** Material for this task follows **

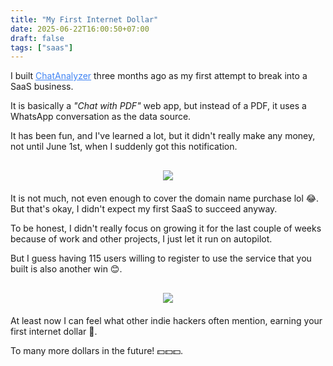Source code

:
```yaml
---
title: "My First Internet Dollar"
date: 2025-06-22T16:00:50+07:00
draft: false
tags: ["saas"]
---
```


<!-- Build a SaaS - Chat Analyzer -->
I built <a href="https://chatanalyzer.app" target="_blank" style="color:#4285F4;">ChatAnalyzer</a> three months ago as my first attempt to break into a SaaS business.

It is basically a *"Chat with PDF"* web app, but instead of a PDF, it uses a WhatsApp conversation as the data source.

It has been fun, and I've learned a lot, but it didn't really make any money, not until June 1st, when I suddenly got this notification.

<div style="text-align: center; margin-top: 30px; margin-bottom: 20px;">
    <img src="/assets/first-internet-dollar.webp" style="max-width: 200px; max-height: 100%; width: auto; height: auto; display: inline-block;">
</div>

<!-- 100 registered users - 1 user pays -->
It is not much, not even enough to cover the domain name purchase lol 😂. But that's okay, I didn't expect my first SaaS to succeed anyway.

To be honest, I didn't really focus on growing it for the last couple of weeks because of work and other projects, I just let it run on autopilot.

But I guess having 115 users willing to register to use the service that you built is also another win 😊.

<div style="text-align: center; margin-top: 30px; margin-bottom: 20px;">
    <img src="/assets/chat-analyzer-users.webp" style="max-width: 400px; max-height: 100%; width: auto; height: auto; display: inline-block;">
</div>

<!-- Feeling -->
At least now I can feel what other indie hackers often mention, earning your first internet dollar 🤑.

To many more dollars in the future! 💵💵💵.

** End of Material for this task **

**Exercise objective:** Only one span is to be repeated: the line with "But I guess" through the final line of the entries above, word for word.

**Answer to the exercise:**
But I guess having 115 users willing to register to use the service that you built is also another win 😊.

<div style="text-align: center; margin-top: 30px; margin-bottom: 20px;">
    <img src="/assets/chat-analyzer-users.webp" style="max-width: 400px; max-height: 100%; width: auto; height: auto; display: inline-block;">
</div>

<!-- Feeling -->
At least now I can feel what other indie hackers often mention, earning your first internet dollar 🤑.

To many more dollars in the future! 💵💵💵.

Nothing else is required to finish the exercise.